Does it mean we still might want a cache for read-only data? Again, no. The data grid is able to provide cache features for you; we actually refer to the above configuration as an “inline cache,” despite its role as a system of record (which makes it not a cache at all, in my opinion). But should you need to hold temporary or rendered data, it’s entirely appropriate to use the data grid as a pure cache, because you can tell the data grid what should and should not be mirrored or backed up.
The caching scenarios documentation on our wiki actually points out cases where a data grid can help you even if it’s not the system of record, too. For example, we’re a powerful side cache when you don’t have enough physical resources (in terms of RAM, for example) to hold your entire active data set.
Side Cache on Steroids
One of the things that I don’t like about side caches is that they typically infect your code. You know the drill: you write a service that queries the cache for a key, and if it isn’t found, you run to the database and load the cache.
This drives me crazy. It’s ugly, unreliable, and forces the cache in your face when it’s not really supposed to be there.
What XAP does is really neat: it can hold a subset of data in the data grid (just like a standard cache would), and it can also load data from secondary storage on demand for you with the external data source API. This means you get all the benefits of a side cache, with none of the code; you write your code as if XAP were the system of record even if it’s not.

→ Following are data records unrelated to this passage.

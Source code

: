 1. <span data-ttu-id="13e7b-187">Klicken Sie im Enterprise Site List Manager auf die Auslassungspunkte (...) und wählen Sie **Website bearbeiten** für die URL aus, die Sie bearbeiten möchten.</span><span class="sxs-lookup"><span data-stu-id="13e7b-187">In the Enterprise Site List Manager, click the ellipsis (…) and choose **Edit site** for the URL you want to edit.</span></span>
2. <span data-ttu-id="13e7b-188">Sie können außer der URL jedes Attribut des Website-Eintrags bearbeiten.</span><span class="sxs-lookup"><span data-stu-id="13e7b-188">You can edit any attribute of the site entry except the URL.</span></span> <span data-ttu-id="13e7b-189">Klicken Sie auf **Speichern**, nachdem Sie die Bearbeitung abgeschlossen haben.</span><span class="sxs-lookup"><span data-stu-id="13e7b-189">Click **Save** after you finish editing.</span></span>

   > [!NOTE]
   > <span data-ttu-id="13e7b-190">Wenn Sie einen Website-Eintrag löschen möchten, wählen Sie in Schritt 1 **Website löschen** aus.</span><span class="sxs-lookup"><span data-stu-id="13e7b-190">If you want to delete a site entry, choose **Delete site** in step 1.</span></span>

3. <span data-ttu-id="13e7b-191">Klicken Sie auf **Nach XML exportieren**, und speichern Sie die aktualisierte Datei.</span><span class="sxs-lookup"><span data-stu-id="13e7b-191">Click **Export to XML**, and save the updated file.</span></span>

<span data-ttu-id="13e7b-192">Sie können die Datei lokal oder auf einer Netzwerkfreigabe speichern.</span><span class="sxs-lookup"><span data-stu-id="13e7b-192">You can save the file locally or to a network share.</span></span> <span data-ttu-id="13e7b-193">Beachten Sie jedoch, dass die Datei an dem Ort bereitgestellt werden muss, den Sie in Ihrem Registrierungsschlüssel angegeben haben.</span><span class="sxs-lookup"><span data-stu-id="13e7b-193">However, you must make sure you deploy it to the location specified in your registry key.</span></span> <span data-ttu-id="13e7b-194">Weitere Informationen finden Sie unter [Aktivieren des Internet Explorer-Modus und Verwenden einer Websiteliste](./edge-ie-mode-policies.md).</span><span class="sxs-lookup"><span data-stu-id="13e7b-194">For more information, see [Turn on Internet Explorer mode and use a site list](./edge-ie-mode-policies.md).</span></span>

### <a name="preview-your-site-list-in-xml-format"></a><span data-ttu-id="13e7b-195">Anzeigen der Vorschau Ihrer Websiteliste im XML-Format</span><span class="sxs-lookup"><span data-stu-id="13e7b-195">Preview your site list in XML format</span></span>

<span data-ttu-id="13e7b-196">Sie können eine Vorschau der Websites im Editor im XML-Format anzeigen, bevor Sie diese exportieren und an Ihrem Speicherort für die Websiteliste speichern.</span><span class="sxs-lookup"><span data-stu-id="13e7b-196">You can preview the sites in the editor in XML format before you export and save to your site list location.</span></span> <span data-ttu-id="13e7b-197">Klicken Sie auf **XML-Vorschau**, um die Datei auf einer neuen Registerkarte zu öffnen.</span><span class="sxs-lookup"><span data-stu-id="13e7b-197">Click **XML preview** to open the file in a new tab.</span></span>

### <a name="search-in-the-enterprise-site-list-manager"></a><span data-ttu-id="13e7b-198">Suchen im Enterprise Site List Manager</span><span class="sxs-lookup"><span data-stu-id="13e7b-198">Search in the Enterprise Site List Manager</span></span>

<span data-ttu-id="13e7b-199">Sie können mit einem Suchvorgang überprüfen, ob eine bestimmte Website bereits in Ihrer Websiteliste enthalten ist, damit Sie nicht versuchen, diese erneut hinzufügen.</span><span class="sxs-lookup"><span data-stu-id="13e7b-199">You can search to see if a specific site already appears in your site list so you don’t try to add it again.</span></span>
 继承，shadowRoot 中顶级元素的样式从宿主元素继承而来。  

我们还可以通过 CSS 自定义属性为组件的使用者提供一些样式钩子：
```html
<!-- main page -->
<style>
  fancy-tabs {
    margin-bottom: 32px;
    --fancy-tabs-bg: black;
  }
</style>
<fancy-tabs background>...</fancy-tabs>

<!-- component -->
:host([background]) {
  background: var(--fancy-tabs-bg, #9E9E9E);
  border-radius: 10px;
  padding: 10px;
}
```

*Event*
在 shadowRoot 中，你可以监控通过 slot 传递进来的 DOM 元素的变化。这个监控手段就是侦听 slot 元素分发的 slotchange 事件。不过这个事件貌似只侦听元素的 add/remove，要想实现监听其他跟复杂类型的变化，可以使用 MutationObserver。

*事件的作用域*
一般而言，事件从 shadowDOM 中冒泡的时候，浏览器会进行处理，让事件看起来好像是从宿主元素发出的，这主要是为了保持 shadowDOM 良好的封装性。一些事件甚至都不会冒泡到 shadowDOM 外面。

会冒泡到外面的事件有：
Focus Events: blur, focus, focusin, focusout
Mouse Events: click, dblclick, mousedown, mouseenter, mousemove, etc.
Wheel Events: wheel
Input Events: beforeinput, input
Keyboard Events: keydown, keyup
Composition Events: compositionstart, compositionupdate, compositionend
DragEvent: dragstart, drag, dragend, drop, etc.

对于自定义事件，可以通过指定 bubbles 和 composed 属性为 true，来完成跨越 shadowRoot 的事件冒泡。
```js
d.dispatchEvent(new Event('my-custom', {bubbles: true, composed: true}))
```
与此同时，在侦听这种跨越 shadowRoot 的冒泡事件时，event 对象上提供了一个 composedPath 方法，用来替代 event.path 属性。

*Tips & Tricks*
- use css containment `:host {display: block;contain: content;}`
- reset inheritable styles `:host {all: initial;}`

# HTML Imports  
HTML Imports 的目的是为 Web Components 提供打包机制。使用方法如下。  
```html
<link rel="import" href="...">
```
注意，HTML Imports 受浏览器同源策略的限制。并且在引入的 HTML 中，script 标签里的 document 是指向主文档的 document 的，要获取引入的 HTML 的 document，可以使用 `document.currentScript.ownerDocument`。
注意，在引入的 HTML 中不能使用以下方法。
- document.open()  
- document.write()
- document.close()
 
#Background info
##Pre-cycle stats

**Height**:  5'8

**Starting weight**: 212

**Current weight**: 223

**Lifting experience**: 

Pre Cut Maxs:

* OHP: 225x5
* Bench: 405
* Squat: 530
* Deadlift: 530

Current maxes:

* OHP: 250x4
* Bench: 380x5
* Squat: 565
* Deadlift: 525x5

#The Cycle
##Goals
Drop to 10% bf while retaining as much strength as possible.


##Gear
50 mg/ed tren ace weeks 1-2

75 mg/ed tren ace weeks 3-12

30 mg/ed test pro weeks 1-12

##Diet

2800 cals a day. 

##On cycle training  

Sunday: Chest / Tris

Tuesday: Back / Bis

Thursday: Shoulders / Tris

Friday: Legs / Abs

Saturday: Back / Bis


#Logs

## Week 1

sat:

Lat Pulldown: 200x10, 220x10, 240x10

So do I REALLY hate caches?
If the question is whether I truly dislike caches or not, the answer would have to be a qualified “no.” Caches really are acceptable in a wide range of circumstances. What I don’t like is the use of caches in a way that exposes their weaknesses and flaws to programmers, forcing the programmers to understand the nuances of the tools they use.
XAP provides features out of the box that protect programmers from having to compensate for the cache. As a result, it provides an ideal environment in which caches are available in multiple ways, configurable by the user to fit specific requirements and service levels.
A final note
You know, I say things like “caches are evil,” because it attracts attention and helps drive discussion in which I can qualify the statement. As I said above, I don’t actually think that – and there are lots of situations in which people have to adapt to local conditions regardless of the “right way” to do things.
Plus, being honest, there’s more than one way to skin a cat, so to speak. My “right way” is very strong, but your “right way” works, too.
And that’s the bottom line, really. Does it work? If yes, regardless of whether the solution is a bloody hack or not, then the solution is right by definition. Pragmatism wins. What I’ve been discussing is a shorter path to a solution that people run into over and over again, when they really shouldn’t. I think it’s the shortest path. (I’ve found no shorter, and I have looked.) It’s not the only path.